>>

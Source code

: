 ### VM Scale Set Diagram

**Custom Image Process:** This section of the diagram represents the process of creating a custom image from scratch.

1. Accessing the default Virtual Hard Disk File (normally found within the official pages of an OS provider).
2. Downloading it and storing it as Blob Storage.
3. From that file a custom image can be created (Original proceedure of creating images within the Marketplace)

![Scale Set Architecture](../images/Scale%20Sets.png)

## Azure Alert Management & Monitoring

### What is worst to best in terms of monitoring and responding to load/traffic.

<<

▶ _THE PROBLEM_
An exact copy of every record is required here.

▶ _REPLY TO THE TASK_
Source code

: ### VM Scale Set Diagram

**Custom Image Process:** This section of the diagram represents the process of creating a custom image from scratch.

1. Accessing the default Virtual Hard Disk File (normally found within the official pages of an OS provider).
2. Downloading it and storing it as Blob Storage.
3. From that file a custom image can be created (Original proceedure of creating images within the Marketplace)

![Scale Set Architecture](../images/Scale%20Sets.png)

## Azure Alert Management & Monitoring

### What is worst to best in terms of monitoring and responding to load/traffic.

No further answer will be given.